The people in Malgudi are in fact quite miserable. There are misers and thieves and there are beggars and urchins. But that alone is not all that they are, they are more than just thieves and beggars and misers and urchins; they are human beings. The tenderness with which Narayan brings out their human side, neatly wrapped in his beautifully constructed world for them, is what makes these stories so much more than just tales about people. It is amazing to see that their stories are every bit as fantastic as those of the Princes and Princesses that we are used to hearing.

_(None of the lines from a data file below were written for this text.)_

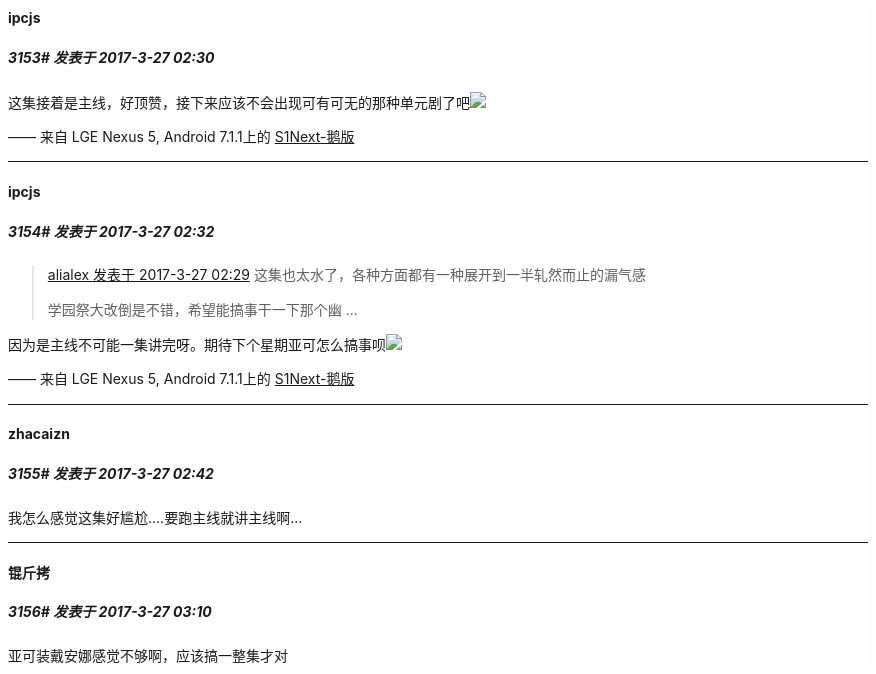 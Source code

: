 ####  ipcjs  
##### 3153#       发表于 2017-3-27 02:30




这集接着是主线，好顶赞，接下来应该不会出现可有可无的那种单元剧了吧<img src="https://static.saraba1st.com/image/smiley/face/116.gif" referrerpolicy="no-referrer">

—— 来自 LGE Nexus 5, Android 7.1.1上的 [S1Next-鹅版](http://www.coolapk.com/apk/me.ykrank.s1next)







*****

####  ipcjs  
##### 3154#       发表于 2017-3-27 02:32



<blockquote><a href="httphttps://bbs.saraba1st.com/2b/forum.php?mod=redirect&amp;goto=findpost&amp;pid=35515802&amp;ptid=1289360" target="_blank">alialex 发表于 2017-3-27 02:29</a>
这集也太水了，各种方面都有一种展开到一半轧然而止的漏气感

学园祭大改倒是不错，希望能搞事干一下那个幽 ...</blockquote>
因为是主线不可能一集讲完呀。期待下个星期亚可怎么搞事呗<img src="https://static.saraba1st.com/image/smiley/nq/005.gif" referrerpolicy="no-referrer">

—— 来自 LGE Nexus 5, Android 7.1.1上的 [S1Next-鹅版](http://www.coolapk.com/apk/me.ykrank.s1next)







*****

####  zhacaizn  
##### 3155#       发表于 2017-3-27 02:42




我怎么感觉这集好尴尬....要跑主线就讲主线啊...







*****

####  锟斤拷  
##### 3156#       发表于 2017-3-27 03:10




亚可装戴安娜感觉不够啊，应该搞一整集才对



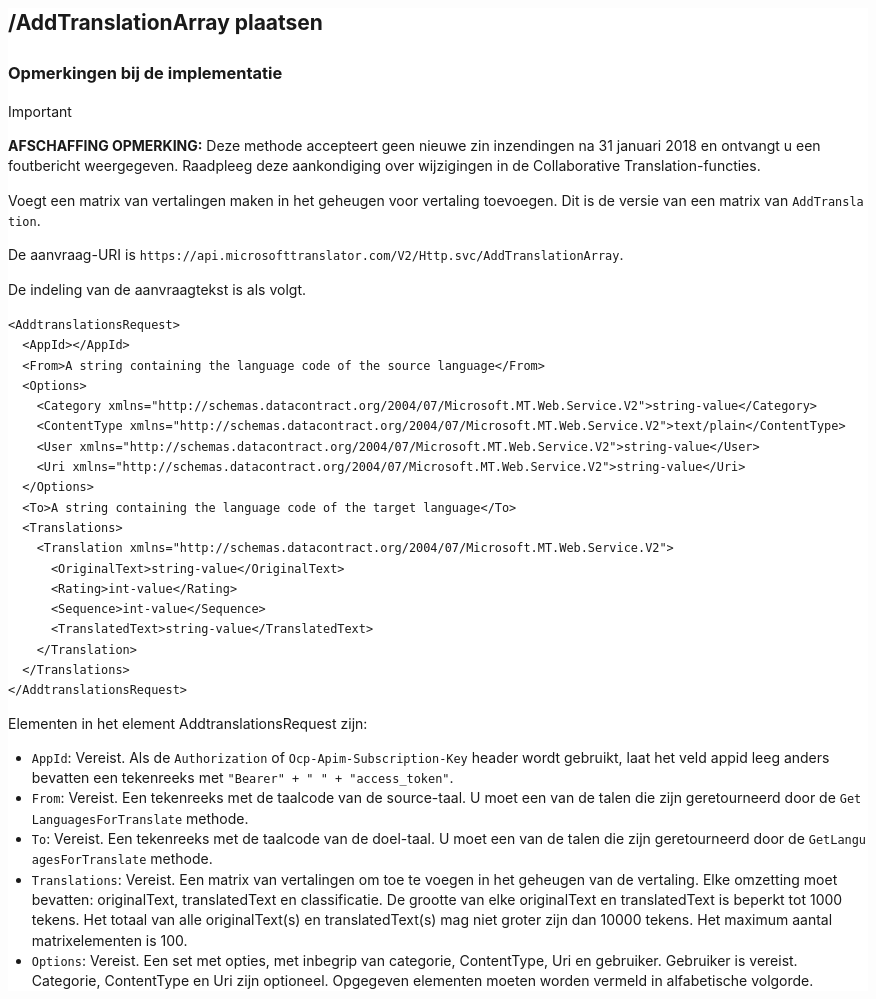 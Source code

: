 ## <a name="post-addtranslationarray"></a>/AddTranslationArray plaatsen

### <a name="implementation-notes"></a>Opmerkingen bij de implementatie

> [!IMPORTANT]
> **AFSCHAFFING OPMERKING:** Deze methode accepteert geen nieuwe zin inzendingen na 31 januari 2018 en ontvangt u een foutbericht weergegeven. Raadpleeg deze aankondiging over wijzigingen in de Collaborative Translation-functies.

Voegt een matrix van vertalingen maken in het geheugen voor vertaling toevoegen. Dit is de versie van een matrix van `AddTranslation`.

De aanvraag-URI is `https://api.microsofttranslator.com/V2/Http.svc/AddTranslationArray`.

De indeling van de aanvraagtekst is als volgt.

```
<AddtranslationsRequest>
  <AppId></AppId>
  <From>A string containing the language code of the source language</From>
  <Options>
    <Category xmlns="http://schemas.datacontract.org/2004/07/Microsoft.MT.Web.Service.V2">string-value</Category>
    <ContentType xmlns="http://schemas.datacontract.org/2004/07/Microsoft.MT.Web.Service.V2">text/plain</ContentType>
    <User xmlns="http://schemas.datacontract.org/2004/07/Microsoft.MT.Web.Service.V2">string-value</User>
    <Uri xmlns="http://schemas.datacontract.org/2004/07/Microsoft.MT.Web.Service.V2">string-value</Uri>
  </Options>
  <To>A string containing the language code of the target language</To>
  <Translations>
    <Translation xmlns="http://schemas.datacontract.org/2004/07/Microsoft.MT.Web.Service.V2">
      <OriginalText>string-value</OriginalText>
      <Rating>int-value</Rating>
      <Sequence>int-value</Sequence>
      <TranslatedText>string-value</TranslatedText>
    </Translation>
  </Translations>
</AddtranslationsRequest>
```

Elementen in het element AddtranslationsRequest zijn:

* `AppId`: Vereist. Als de `Authorization` of `Ocp-Apim-Subscription-Key` header wordt gebruikt, laat het veld appid leeg anders bevatten een tekenreeks met `"Bearer" + " " + "access_token"`.
* `From`: Vereist. Een tekenreeks met de taalcode van de source-taal. U moet een van de talen die zijn geretourneerd door de `GetLanguagesForTranslate` methode.
* `To`: Vereist. Een tekenreeks met de taalcode van de doel-taal. U moet een van de talen die zijn geretourneerd door de `GetLanguagesForTranslate` methode.
* `Translations`: Vereist. Een matrix van vertalingen om toe te voegen in het geheugen van de vertaling. Elke omzetting moet bevatten: originalText, translatedText en classificatie. De grootte van elke originalText en translatedText is beperkt tot 1000 tekens. Het totaal van alle originalText(s) en translatedText(s) mag niet groter zijn dan 10000 tekens. Het maximum aantal matrixelementen is 100.
* `Options`: Vereist. Een set met opties, met inbegrip van categorie, ContentType, Uri en gebruiker. Gebruiker is vereist. Categorie, ContentType en Uri zijn optioneel. Opgegeven elementen moeten worden vermeld in alfabetische volgorde.
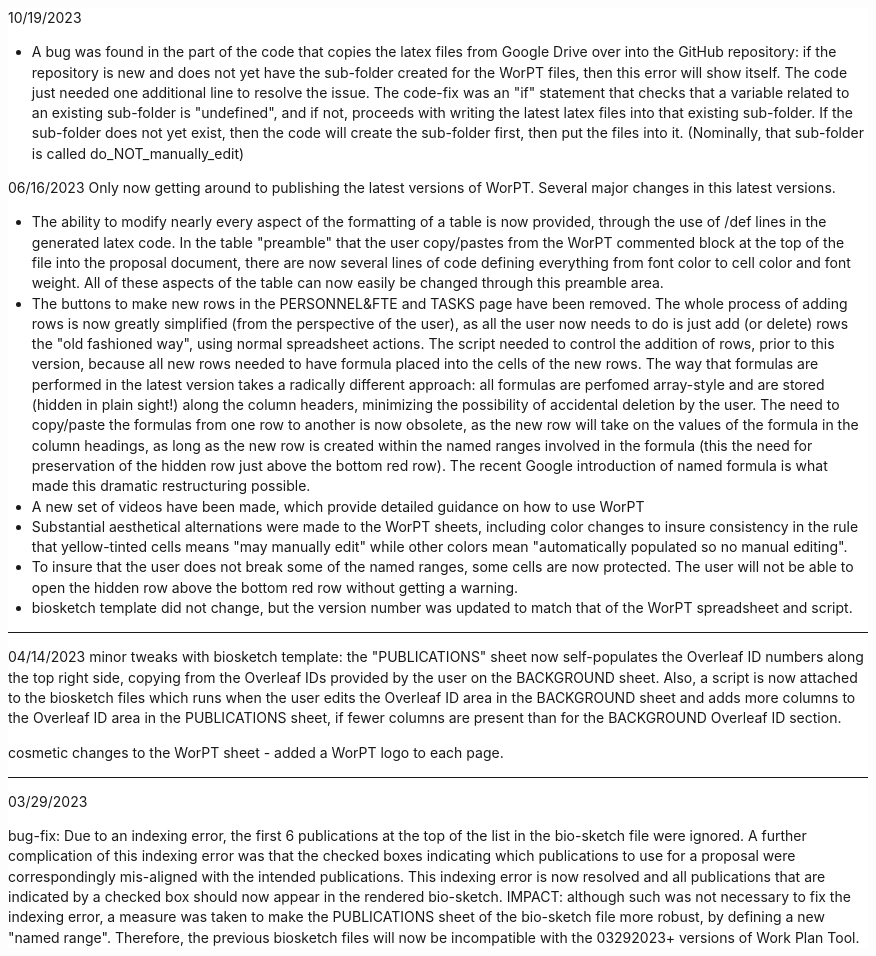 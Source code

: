 10/19/2023
- A bug was found in the part of the code that copies the latex files from Google Drive over into the GitHub repository:  if the repository is new and does not yet have the sub-folder created for the WorPT files, then this error will show itself.  The code just needed one additional line to resolve the issue.  The code-fix was an "if" statement that checks that a variable related to an existing sub-folder is "undefined", and if not, proceeds with writing the latest latex files into that existing sub-folder.  If the sub-folder does not yet exist, then the code will create the sub-folder first, then put the files into it. (Nominally, that sub-folder is called do_NOT_manually_edit)

06/16/2023
 Only now getting around to publishing the latest versions of WorPT. Several major changes in this latest versions. 
 - The ability to modify nearly every aspect of the formatting of a table is now provided, through the use of /def lines in the generated latex code. In the table "preamble" that the user copy/pastes from the WorPT commented block at the top of the file into the proposal document, there are now several lines of code defining everything from font color to cell color and font weight.  All of these aspects of the table can now easily be changed through this preamble area. 
 - The buttons to make new rows in the PERSONNEL&FTE and TASKS page have been removed.  The whole process of adding rows is now greatly simplified (from the perspective of the user), as all the user now needs to do is just add (or delete) rows the "old fashioned way", using normal spreadsheet actions.  The script needed to control the addition of rows, prior to this version, because all new rows needed to have formula placed into the cells of the new rows.  The way that formulas are performed in the latest version takes a radically different approach:  all formulas are perfomed array-style and are stored (hidden in plain sight!) along the column headers, minimizing the possibility of accidental deletion by the user. The need to copy/paste the formulas from one row to another is now obsolete, as the new row will take on the values of the formula in the column headings, as long as the new row is created within the named ranges involved in the formula (this the need for preservation of the hidden row just above the bottom red row). The recent Google introduction of named formula is what made this dramatic restructuring possible.
 - A new set of videos have been made, which provide detailed guidance on how to use WorPT
 - Substantial aesthetical alternations were made to the WorPT sheets, including color changes to insure consistency in the rule that yellow-tinted cells means "may manually edit" while other colors mean "automatically populated so no manual editing".  
 - To insure that the user does not break some of the named ranges, some cells are now protected.  The user will not be able to open the hidden row above the bottom red row without getting a warning.
 - biosketch template did not change, but the version number was updated to match that of the WorPT spreadsheet and script.
- - - - - - - - - - - - - - - - - - - - - - - - - - - - - - - - - 
04/14/2023
  minor tweaks with biosketch template:  the "PUBLICATIONS" sheet now self-populates the Overleaf ID numbers along the top right side, copying from the Overleaf IDs provided by the user on the BACKGROUND sheet.  Also, a script is now attached to the biosketch files which runs when the user edits the Overleaf ID area in the BACKGROUND sheet and adds more columns to the Overleaf ID area in the PUBLICATIONS sheet, if fewer columns are present than for the BACKGROUND Overleaf ID section. 
  
  cosmetic changes to the WorPT sheet - added a WorPT logo to each page. 
- - - - - - - - - - - - - - - - - - - - - - - - - - - - - - - -
03/29/2023

  bug-fix: Due to an indexing error, the first 6 publications at the top of the list in the bio-sketch file were ignored. A further complication of this indexing error was that the checked boxes indicating which publications to use for a proposal were correspondingly mis-aligned with the intended publications.  This indexing error is now resolved and all publications that are indicated by a checked box should now appear in the rendered bio-sketch. 
  IMPACT:  although such was not necessary to fix the indexing error, a measure was taken to make the PUBLICATIONS sheet of the bio-sketch file more robust, by defining a new "named range".  Therefore, the previous biosketch files will now be incompatible with the 03292023+ versions of Work Plan Tool.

But R.K. Narayan does gloss over the details of their personal lives; just as he avoids giving descriptions of Malgudi. He often skips important parts of their life, but by doing so, he leaves them to your imagination, thus making them more vivid and less boring than they would be otherwise. With Malgudi, he created the idea of a place and let you fill in the details; something that worked so well that Malgudi Days still remains a favorite book of many generations of readers and was made into a critically acclaimed and hugely popular TV series by the immensely talented Shankar Nag and Co.
He does the same with Raju from ‘The Guide’. He creates the soul and lets you make the person. So little do we know of his appearance that anybody could be made look like him. And the attributes he gives to Raju are so universal that he could be anyone of us. Raju’s life, like our own, is shaped by many little coincidences: a railway station built outside his home, giving them a source of livelihood, an inquisitive nature and an urge to please people that made him into a famous guide, a chance encounter with a woman that would change his life forever, a frank and unintended confession that destroys the illusion of a nice life that he had built for himself a foolish act of jealousy and desperation that served as the beginning of the end.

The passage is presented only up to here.